Crítica de Luciano Monteagudo - Página 12

Mito y realidad sin barreras temporales

En su obra más madura, la directora acude a una tragedia universal –la historia de Edipo–, situándola en su variante más propiamente argentina. Un film que habla de los desaparecidos y de la invisibilidad con la que se intenta obturar aquello que se empeña en salir a la luz.

Después de Cómo pasan las horas (2005) y Extranjera (2007), la directora y guionista Inés de Oliveira Cézar entrega con El recuento de los daños la que quizá sea su obra más madura, aquella en la que forma y contenido se funden en un todo indivisible. La Argentina que se reconoce en la película es la de hoy, con sus paisajes, sus personajes y sus conflictos sociales, pero por detrás de esos afanes cotidianos (que la puesta en escena se ocupa de distanciar drásticamente del costumbrismo, de volver casi abstractos en su estilización geométrica) late la fuerza del mito.

Como en la tragedia de Edipo, hay un hombre joven que vuelve a su tierra natal, que sin saberlo mata en la encrucijada de una autopista a su propio padre y que al llegar a su destino no puede sino sentirse atraído por una mujer mayor que él, la reina del imperio (en este caso, la dueña de una fábrica), provocando una crisis de la que apenas se adivinan sus terribles consecuencias. Que ese joven se descubra a sí mismo como un hijo robado durante la dictadura militar y que esa mujer de quien nunca se sabe su nombre pero que no es otra que Yocasta (magnífico trabajo de la actriz cordobesa Eva Bianco, dueña de una máscara impresionante) dan la dimensión, el espesor de una tragedia universal en su variante más propiamente argentina.

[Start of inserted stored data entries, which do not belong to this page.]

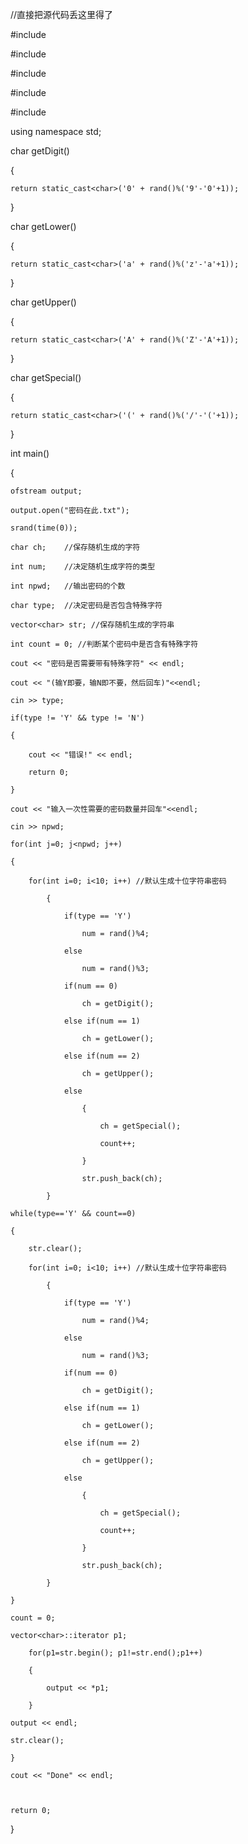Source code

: //直接把源代码丢这里得了

#include <iostream>

#include <cstdlib>

#include <ctime>

#include <fstream>

#include <vector>

using namespace std;

 

char getDigit()

{

    return static_cast<char>('0' + rand()%('9'-'0'+1));

}

char getLower()

{

    return static_cast<char>('a' + rand()%('z'-'a'+1));

}

char getUpper()

{

    return static_cast<char>('A' + rand()%('Z'-'A'+1));

}

char getSpecial()

{

    return static_cast<char>('(' + rand()%('/'-'('+1));

}

int main()

{

    ofstream output;

    output.open("密码在此.txt");

    srand(time(0));

    char ch;    //保存随机生成的字符

    int num;    //决定随机生成字符的类型

    int npwd;   //输出密码的个数

    char type;  //决定密码是否包含特殊字符

    vector<char> str; //保存随机生成的字符串

    int count = 0; //判断某个密码中是否含有特殊字符

    cout << "密码是否需要带有特殊字符" << endl;

    cout << "(输Y即要，输N即不要，然后回车)"<<endl;

    cin >> type;

    if(type != 'Y' && type != 'N')

    {

        cout << "错误!" << endl;

        return 0;

    }

    cout << "输入一次性需要的密码数量并回车"<<endl;

    cin >> npwd;

    for(int j=0; j<npwd; j++)

    {

        for(int i=0; i<10; i++) //默认生成十位字符串密码

            {

                if(type == 'Y')

                    num = rand()%4;

                else

                    num = rand()%3;

                if(num == 0)

                    ch = getDigit();

                else if(num == 1)

                    ch = getLower();

                else if(num == 2)

                    ch = getUpper();

                else

                    {

                        ch = getSpecial();

                        count++;

                    }

                    str.push_back(ch);

            }

    while(type=='Y' && count==0)

    {

        str.clear();

        for(int i=0; i<10; i++) //默认生成十位字符串密码

            {

                if(type == 'Y')

                    num = rand()%4;

                else

                    num = rand()%3;

                if(num == 0)

                    ch = getDigit();

                else if(num == 1)

                    ch = getLower();

                else if(num == 2)

                    ch = getUpper();

                else

                    {

                        ch = getSpecial();

                        count++;

                    }

                    str.push_back(ch);

            }

    }

    count = 0;

    vector<char>::iterator p1;

        for(p1=str.begin(); p1!=str.end();p1++)

        {

            output << *p1;

        }

    output << endl;

    str.clear();

    }

    cout << "Done" << endl;

 

    return 0;

}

En sus palabras de introducción a un repaso de su cine que se lleva a cabo en estos días (ver aparte), en ocasión del estreno de su nueva película, Oliveira Cézar escribe: “¿Cómo filmar la toma de conciencia?, se pregunta Serge Daney. Cómo pasan las horas, Extranjera y El recuento de los daños, la última de esta serie, se articulan alrededor de ese punto, de diferentes modos. Construyen en una superficie rota, en la que pueden proyectarse solo las partes. Juntas, ensayan una respuesta a esta pregunta”.

De ese intento por aclarar el misterio, como quien interroga a la esfinge, no debe descartarse la palabra “duelo”. Como en sus películas anteriores, El recuento de los daños es un film sobre la conciencia del dolor, sobre el luto, sobre las ceremonias de la muerte.

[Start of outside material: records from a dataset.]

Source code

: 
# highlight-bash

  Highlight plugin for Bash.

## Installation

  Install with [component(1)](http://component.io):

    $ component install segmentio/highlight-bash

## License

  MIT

En principio, y sobre la superficie, está el fallecimiento del dueño de esa fábrica que el joven tecnócrata viene a evaluar. Frío, profesional, esa desaparición no le impide en principio proponer el rigor –laboral, financiero– que ya venía dispuesto a aplicar y al que no renuncia pese al duelo que se vive a su alrededor. Pero poco a poco, esa aflicción será también la suya y a través de ella se cuestionará su lugar en el mundo y su propia identidad.

Es curioso comprobar cómo, sin proponérselo, El recuento de los daños dialoga con La mujer sin cabeza, de Lucrecia Martel. Allí también había al comienzo una ruta y un accidente automovilístico que ponían en una encrucijada –psicológica, social, moral– a su protagonista. Pero mientras en el film de Martel había una realidad negada férreamente por esa mujer y por su entorno, en el de Oliveira Cézar al joven no le quedará más alternativa que asumirla. En ambos casos, sin embargo, se está hablando, de una u otra manera, de los desaparecidos, del silencio y la invisibilidad con la que se intenta obturar aquello que se empeña en salir a la luz.